You can’t just go and pick up any figure set and expect it to be what you want. However, you can find some really excellent products from both sides of the Atlantic. These figures are all Preiser, and I think they look particularly American. I didn’t modify them in any way, not even paint. With some of these, though, you have to be careful with placement and positioning so that they stand (or sit) naturally in your scenery.
This is a complete Woodland Scenics set. Again, they’re straight out of the package. It’s the “Farmers Market” set, which comes with the tables, fruits and veggies.
I prefer not to use figures if I can avoid it all of them no matter how great the moulding is tend to be doing activities which require movement.
That is an instant spoiler the frozen in mid step particularly. the few figures I do use are doing something that does not require movement it looks a lot better.
Far better to suggest life the bicycle by the signal box steps that sort of thing that implies life without there being a figure
The only figure sets I have seen and liked, was the funeral because it was different and the figures where respectfully still, and the drafts playing figures that come with the Atlas railway hut again you don’t expect a lot of movement from those guys oh and the fishing man.
Other than them not many others I would use except maybe the mermaids but they would be painted stone and put in a garden as a garden statue in the more up market area of the model
I always choose figures that are not moving if I feel a scene needs a figure
John, that’s a good point. The frozen action figures do betray the scene a bit. Before I invest in teeny peeps, I think I’ll take you advice and go for a few standing figures, or ones that aren’t obviously in the midst of a dramatic movement.
My other bug is cars without drivers. How silly is that? Except for a couple of covertibles, there are all these quality scale cars out there, but they have to be parked…or you got to pry open these expensive little things and place drivers, one more pain in the you-know-what. Like we didn’t have other things we could do.
I’m assuming that the manufcturers make these HO (or N) scale cars specifically for the model railroad market, so why not place a few drivers in there? I don’t see their rationale. It’s not like these cars are toys for kids, like souped-up matchbox or hot wheels cars.

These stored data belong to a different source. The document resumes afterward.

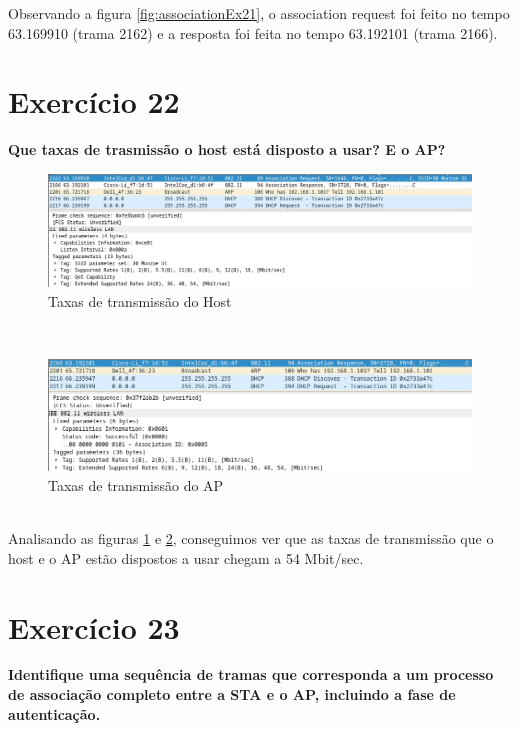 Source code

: \documentclass[a4paper]{report}
\begin{document}
Observando a figura \ref{fig:associationEx21}, o association request foi feito 
no tempo 63.169910 (trama 2162) e a resposta foi feita no tempo 63.192101 
(trama 2166).

\section{Exercício 22}
\textbf{Que taxas de trasmissão o host está disposto a usar? E o AP?}\\

\begin{figure}[H]
    \centering 
    \includegraphics[width=\textwidth]{images/hostEx22.png}  
    \caption{Taxas de transmissão do Host}
    \label{fig:hostEx22}
\end{figure}\\

\begin{figure}[H]
    \centering 
    \includegraphics[width=\textwidth]{images/apEx22.png}  
    \caption{Taxas de transmissão do AP}
    \label{fig:apEx22}
\end{figure}\\

Analisando as figuras \ref{fig:hostEx22} e \ref{fig:apEx22}, conseguimos ver que
as taxas de transmissão que o host e o AP estão dispostos a usar chegam a 54 Mbit/sec.

\section{Exercício 23}
\textbf{Identifique uma sequência de tramas que corresponda a um processo de
    associação completo entre a STA e o AP, incluindo a fase de autenticação.}\\
\end{document}
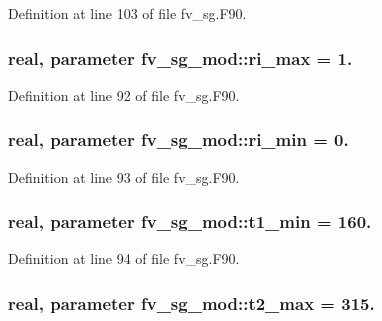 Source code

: Definition at line 103 of file fv\-\_\-sg.\-F90.

\subsubsection[{ri\-\_\-max}]{\setlength{\rightskip}{0pt plus 5cm}real, parameter fv\-\_\-sg\-\_\-mod\-::ri\-\_\-max = 1.\hspace{0.3cm}{\ttfamily [private]}}\label{classfv__sg__mod_af3111561e3086d6011cf81c50467d561}


Definition at line 92 of file fv\-\_\-sg.\-F90.

\subsubsection[{ri\-\_\-min}]{\setlength{\rightskip}{0pt plus 5cm}real, parameter fv\-\_\-sg\-\_\-mod\-::ri\-\_\-min = 0.\hspace{0.3cm}{\ttfamily [private]}}\label{classfv__sg__mod_a5a016eeeb112ccb46087279e37698ecb}


Definition at line 93 of file fv\-\_\-sg.\-F90.

\subsubsection[{t1\-\_\-min}]{\setlength{\rightskip}{0pt plus 5cm}real, parameter fv\-\_\-sg\-\_\-mod\-::t1\-\_\-min = 160.\hspace{0.3cm}{\ttfamily [private]}}\label{classfv__sg__mod_afe8eeeb134260859c1ff38fe74557123}


Definition at line 94 of file fv\-\_\-sg.\-F90.

\subsubsection[{t2\-\_\-max}]{\setlength{\rightskip}{0pt plus 5cm}real, parameter fv\-\_\-sg\-\_\-mod\-::t2\-\_\-max = 315.\hspace{0.3cm}{\ttfamily [private]}}\label{classfv__sg__mod_a17bd270ea0dba7816112efe5d704896c}


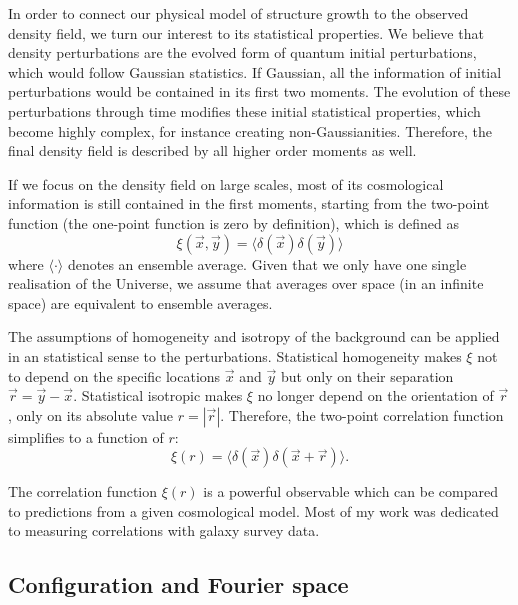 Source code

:     In order to connect our physical model of structure growth to the observed density field,
    we turn our interest to its statistical properties. We believe that density perturbations 
    are the evolved form of quantum initial perturbations, which would follow Gaussian statistics. 
    If Gaussian, all the information of initial perturbations would be contained in its first two moments.
    The evolution of these perturbations through time modifies these initial statistical properties,
    which become highly complex, for instance creating non-Gaussianities. 
    Therefore, the final density field is described by all higher order moments as well.  

    If we focus on the density field on large scales, most of its cosmological information is
    still contained in the first moments, starting from the
    two-point function (the one-point function is zero by definition),
    which is defined as
    \begin{equation}
        \xi(\vec{x}, \vec{y}) = \langle \delta(\vec{x}) \delta(\vec{y})\rangle 
        \label{eq:two_point_function_config_space}
    \end{equation}
    where $\langle \cdot \rangle$ denotes an ensemble average. Given that
    we only have one single realisation of the Universe, we assume that
    averages over space (in an infinite space) are equivalent to ensemble averages.

    The assumptions of homogeneity and isotropy of the background can be 
    applied in an statistical sense to the perturbations. Statistical 
    homogeneity makes $\xi$ not to depend on the specific locations $\vec{x}$
    and $\vec{y}$ but only on their separation $\vec{r} = \vec{y}-\vec{x}$. 
    Statistical isotropic makes $\xi$ no longer depend on the orientation of
    $\vec{r}$, only on its absolute value $r = |\vec{r}|$. 
    Therefore, the two-point correlation function simplifies to a function of $r$:
    \begin{equation}
        \xi(r) = \langle \delta(\vec{x}) \delta(\vec{x}+\vec{r})\rangle. 
        \label{eq:two_point_function_config_space_iso_homo}
    \end{equation}
    
    The correlation function $\xi(r)$ is a powerful observable which can 
    be compared to predictions from a given cosmological model. 
    Most of my work was dedicated to measuring correlations with galaxy survey data. 

    
    \subsection{Configuration and Fourier space}
    \label{intro:lss:config_fourier}

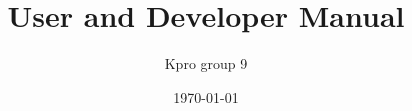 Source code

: \documentclass[a4paper, 11pt]{report}
\title{User and Developer Manual}
\author{Kpro group 9}
\date{\today}
\begin{document}
\begin{standalone}
    
\end{standalone}
\end{document}
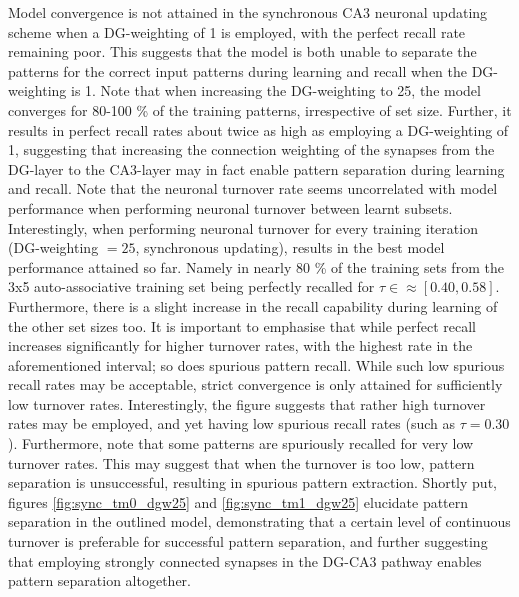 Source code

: Model convergence is not attained in the synchronous CA3 neuronal updating scheme when a DG-weighting of 1 is employed, with the perfect recall rate remaining poor. This suggests that the model is both unable to separate the patterns for the correct input patterns during learning and recall when the DG-weighting is 1.
Note that when increasing the DG-weighting to 25, the model converges for 80-100 \% of the training patterns, irrespective of set size. Further, it results in perfect recall rates about twice as high as employing a DG-weighting of 1, suggesting that increasing the connection weighting of the synapses from the DG-layer to the CA3-layer may in fact enable pattern separation during learning and recall.
Note that the neuronal turnover rate seems uncorrelated with model performance when performing neuronal turnover between learnt subsets. Interestingly, when performing neuronal turnover for every training iteration (DG-weighting $= 25$, synchronous updating), results in the best model performance attained so far. Namely in  nearly 80 \% of the training sets from the 3x5 auto-associative training set being perfectly recalled for $\tau\in\approx[0.40, 0.58]$.
Furthermore, there is a slight increase in the recall capability during learning of the other set sizes too. It is important to emphasise that while perfect recall increases significantly for higher turnover rates, with the highest rate in the aforementioned interval; so does spurious pattern recall. While such low spurious recall rates may be acceptable, strict convergence is only attained for sufficiently low turnover rates. Interestingly, the figure suggests that rather high turnover rates may be employed, and yet having low spurious recall rates (such as $\tau=0.30$). Furthermore, note that some patterns are spuriously recalled for very low turnover rates. This may suggest that when the turnover is too low, pattern separation is unsuccessful, resulting in spurious pattern extraction.
Shortly put, figures \ref{fig:sync_tm0_dgw25} and \ref{fig:sync_tm1_dgw25} elucidate pattern separation in the outlined model, demonstrating that a certain level of continuous turnover is preferable for successful pattern separation, and further suggesting that employing strongly connected synapses in the DG-CA3 pathway enables pattern separation altogether.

I think your figures will look better if you use them in passive poses. Instead of say depicting someone in midstride for instance have them napping, or sitting or resting on their shovels.
Well if you really want to get jiggy with it, make them active.

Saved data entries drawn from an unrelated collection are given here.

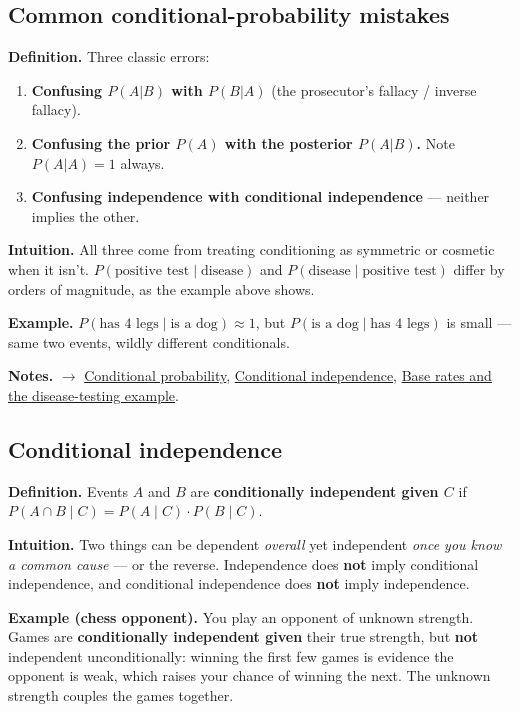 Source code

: \documentclass[11pt,a4paper]{article}
\begin{document}
\subsection{Common conditional-probability mistakes}\label{sec:common-conditional-probability-mistakes}

\textbf{Definition.} Three classic errors:
\begin{enumerate}[leftmargin=1.4em]
\item \textbf{Confusing $P(A|B)$ with $P(B|A)$} (the prosecutor's fallacy / inverse fallacy).
\item \textbf{Confusing the prior $P(A)$ with the posterior $P(A|B)$.} Note $P(A|A) = 1$ always.
\item \textbf{Confusing independence with conditional independence} --- neither implies the other.
\end{enumerate}

\textbf{Intuition.} All three come from treating conditioning as symmetric or cosmetic when it isn't. $P(\text{positive test} \mid \text{disease})$ and $P(\text{disease} \mid \text{positive test})$ differ by orders of magnitude, as the example above shows.

\textbf{Example.} $P(\text{has 4 legs} \mid \text{is a dog}) \approx  1$, but $P(\text{is a dog} \mid \text{has 4 legs})$ is small --- same two events, wildly different conditionals.

\textbf{Notes.} $\to$ \hyperref[sec:conditional-probability]{Conditional probability}, \hyperref[sec:conditional-independence]{Conditional independence}, \hyperref[sec:base-rates-and-the-disease-testing-example]{Base rates and the disease-testing example}.

\subsection{Conditional independence}\label{sec:conditional-independence}

\textbf{Definition.} Events $A$ and $B$ are \textbf{conditionally independent given $C$} if $P(A \cap  B \mid C) = P(A \mid C)\cdot P(B \mid C)$.

\textbf{Intuition.} Two things can be dependent \textit{overall} yet independent \textit{once you know a common cause} --- or the reverse. Independence does \textbf{not} imply conditional independence, and conditional independence does \textbf{not} imply independence.

\textbf{Example (chess opponent).} You play an opponent of unknown strength. Games are \textbf{conditionally independent given} their true strength, but \textbf{not} independent unconditionally: winning the first few games is evidence the opponent is weak, which raises your chance of winning the next. The unknown strength couples the games together.
\end{document}
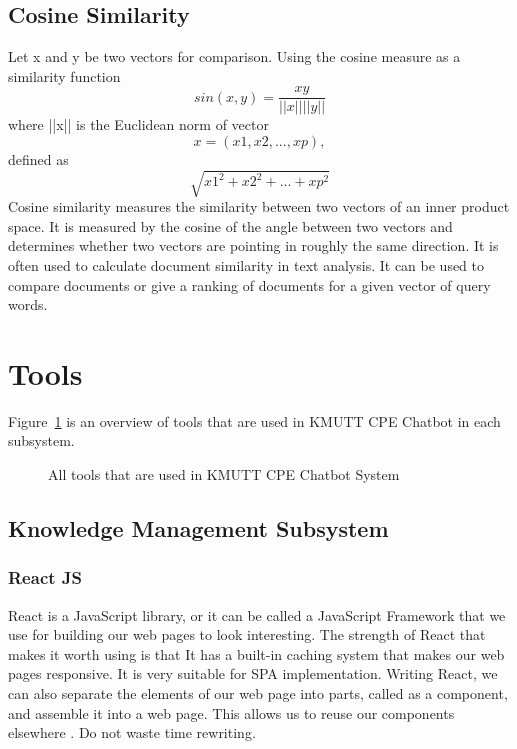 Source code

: \documentclass[12pt,oneside,openright,a4paper]{cpe-english-project}
\begin{document}
\subsection{Cosine Similarity}
Let x and y be two vectors for comparison. Using the cosine measure as a similarity function
\[sin(x,y) = \frac{xy}{||x||||y||}\]
where ||x|| is the Euclidean norm of vector
\[x =(x1, x2, ..., xp),\] defined as \[\sqrt{x1^2+x2^2+...+xp^2}\]
Cosine similarity measures the similarity between two vectors of an inner product space.\cite{cosine} It is measured by the cosine of the angle between two vectors and determines whether two vectors are pointing in roughly the same direction. It is often used to calculate document similarity in text analysis. It can be used to compare documents or give a ranking of documents for a given vector of query words.

\section{Tools}
Figure~\ref*{fig:ch3_tools} is an overview of tools that are used in KMUTT CPE Chatbot in each subsystem.
\begin{figure}[h!]
  \centering
  \setlength{\fboxrule}{0.2mm}
  \setlength{\fboxsep}{0.5cm}
  \caption{All tools that are used in KMUTT CPE Chatbot System}
  \label{fig:ch3_tools}
\end{figure}

\subsection{Knowledge Management Subsystem}
\subsubsection{React JS}
React is a JavaScript library, or it can be called a JavaScript Framework that we use for building
our web pages to look interesting. The strength of React that makes it worth using is that It has
a built-in caching system that makes our web pages responsive. It is very suitable for SPA
implementation. Writing React, we can also separate the elements of our web page into parts,
called as a component, and assemble it into a web page. This allows us to reuse our components
elsewhere \cite{what_is_react}. Do not waste time rewriting.
\end{document}
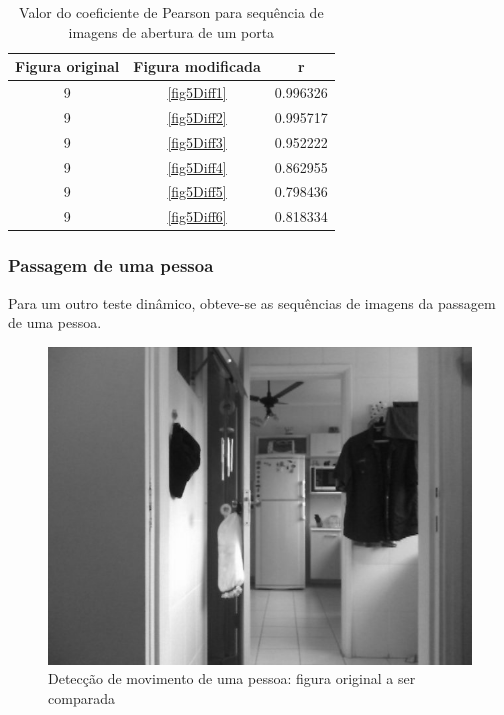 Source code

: \documentclass[10pt,a4paper]{article}
\begin{document}
\vspace{-0.5cm}
\begin{table}[h!]
  \begin{center}
    \caption{Valor do coeficiente de Pearson para sequência de imagens
      de abertura de um porta}
    \begin{tabular}{|c|c|c|}
      \hline
      Figura original & Figura modificada & r\\
      \hline
      9 &  \ref{fig5Diff1} & 0.996326\\
      9 &  \ref{fig5Diff2} & 0.995717\\
      9 &  \ref{fig5Diff3} & 0.952222\\
      9 &  \ref{fig5Diff4} & 0.862955\\
     9 &  \ref{fig5Diff5} & 0.798436\\
      9 &  \ref{fig5Diff6} & 0.818334\\
      \hline
    \end{tabular}
  \end{center}
\end{table}


\newpage
\subsubsection{Passagem de uma pessoa}
Para um outro teste dinâmico, obteve-se as sequências de imagens da
passagem de uma pessoa.

\begin{figure}[h!]
  \begin{center}
    \includegraphics[scale=0.35]{photos/pessoa/gBase}
    \caption{Detecção de movimento de uma pessoa: figura original a ser comparada}
  \end{center}
  \label{pessoa}
\end{figure}
\end{document}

Last weekend I saw at a trainshow on the large scale Del Oro Pacific modular layout, a kids sandlot game, and EACH figure in the field was attached thru the base to a mechanism that slowly turned each firgure in a unique way, so as you watched each player would turn like they were watching the bases, then added sound recordings of actual sandlot kids screaming and talking, it was very real!
They also have a forest fire module complete with smoke generator, fire truck pumping REAL water onto the fire and a Fire Copter with spinning blades, all complete with crackling fire, sirens and helecoptor noises.

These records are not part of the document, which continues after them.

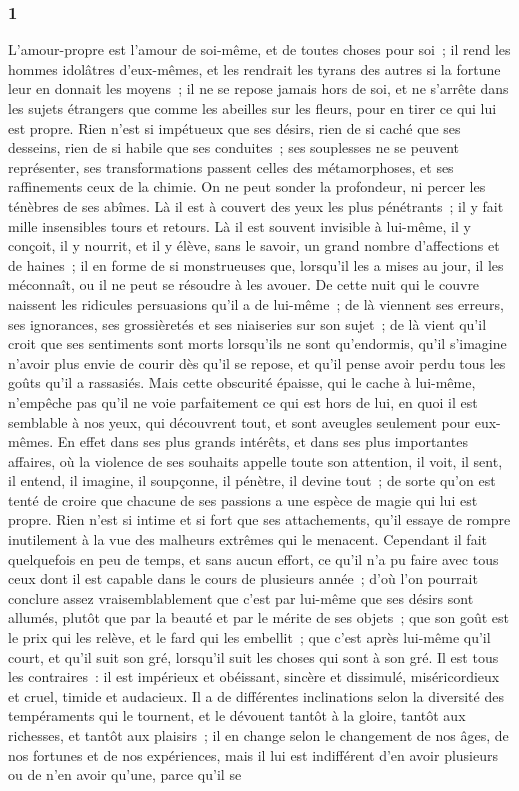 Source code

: \documentclass[french,twoside]{book} %
\begin{document}
\subsubsection[{1}]{ \textsc{1} }
\noindent L’amour-propre est l’amour de soi-même, et de toutes choses pour soi ; il rend les hommes idolâtres d’eux-mêmes, et les rendrait les tyrans des autres si la fortune leur en donnait les moyens ; il ne se repose jamais hors de soi, et ne s’arrête dans les sujets étrangers que comme les abeilles sur les fleurs, pour en tirer ce qui lui est propre. Rien n’est si impétueux que ses désirs, rien de si caché que ses desseins, rien de si habile que ses conduites ; ses souplesses ne se peuvent représenter, ses transformations passent celles des métamorphoses, et ses raffinements ceux de la chimie. On ne peut sonder la profondeur, ni percer les ténèbres de ses abîmes. Là il est à couvert des yeux les plus pénétrants ; il y fait mille insensibles tours et retours. Là il est souvent invisible à lui-même, il y conçoit, il y nourrit, et il y élève, sans le savoir, un grand nombre d’affections et de haines ; il en forme de si monstrueuses que, lorsqu’il les a mises au jour, il les méconnaît, ou il ne peut se résoudre à les avouer. De cette nuit qui le couvre naissent les ridicules persuasions qu’il a de lui-même ; de là viennent ses erreurs, ses ignorances, ses grossièretés et ses niaiseries sur son sujet ; de là vient qu’il croit que ses sentiments sont morts lorsqu’ils ne sont qu’endormis, qu’il s’imagine n’avoir plus envie de courir dès qu’il se repose, et qu’il pense avoir perdu tous les goûts qu’il a rassasiés. Mais cette obscurité épaisse, qui le cache à lui-même, n’empêche pas qu’il ne voie parfaitement ce qui est hors de lui, en quoi il est semblable à nos yeux, qui découvrent tout, et sont aveugles seulement pour eux-mêmes. En effet dans ses plus grands intérêts, et dans ses plus importantes affaires, où la violence de ses souhaits appelle toute son attention, il voit, il sent, il entend, il imagine, il soupçonne, il pénètre, il devine tout ; de sorte qu’on est tenté de croire que chacune de ses passions a une espèce de magie qui lui est propre. Rien n’est si intime et si fort que ses attachements, qu’il essaye de rompre inutilement à la vue des malheurs extrêmes qui le menacent. Cependant il fait quelquefois en peu de temps, et sans aucun effort, ce qu’il n’a pu faire avec tous ceux dont il est capable dans le cours de plusieurs année ; d’où l’on pourrait conclure assez vraisemblablement que c’est par lui-même que ses désirs sont allumés, plutôt que par la beauté et par le mérite de ses objets ; que son goût est le prix qui les relève, et le fard qui les embellit ; que c’est après lui-même qu’il court, et qu’il suit son gré, lorsqu’il suit les choses qui sont à son gré. Il est tous les contraires : il est impérieux et obéissant, sincère et dissimulé, miséricordieux et cruel, timide et audacieux. Il a de différentes inclinations selon la diversité des tempéraments qui le tournent, et le dévouent tantôt à la gloire, tantôt aux richesses, et tantôt aux plaisirs ; il en change selon le changement de nos âges, de nos fortunes et de nos expériences, mais il lui est indifférent d’en avoir plusieurs ou de n’en avoir qu’une, parce qu’il se 
\end{document}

I’ve also seen slot type cars added to layouts, I’ve seen those Dept 56 scenes where the figures are being moved by magnets under them, effectivly added to layouts.
Get creative!
Now if you really want some ugly figures…try Aristocraft large scale figure, Whooo Nelly! are they UGLY! Straight out of Chernobyl Mutants !!!
A lifetime or so ago, John Allen pioneered making figures by applying dental wax over wire armatures, then carving to shape and painting. At about the same time, a friend of mine used the same technique to fill an interurban car with appropriate passengers and crew - reading papers, rummaging in a brief case, mom dealing with junior’s facial sanitation (now, BLOW!)
I’m not quite at the point where I’ll need a bunch of figures, but I’m getting there. When I do, I intend to give the wax-over-wire technique a try.
Oh, I didn’t mean to imply that Preiser figures all looked like they belonged in North America. In fact, I’d even go so far as to say that most Preiser folks do look European. After all, they’re a German company. Some of their “industrial worker” types even look Eastern European, from the Cold War era. Still, by carefully selecting your figures (and at those prices, you can bet I’m being careful) you can populate your cities pretty well.
I just didn’t want some of our newer modellers to ignore Preiser figures, thinking they wouldn’t fit in.
I too have seen animated HO figures. Miniature world in the basement of the Empress hotel in Victoria B.C. has a cool mining scene. With the carts going back and forth being pushed by miners and men swinging picks and shovels. Very cool.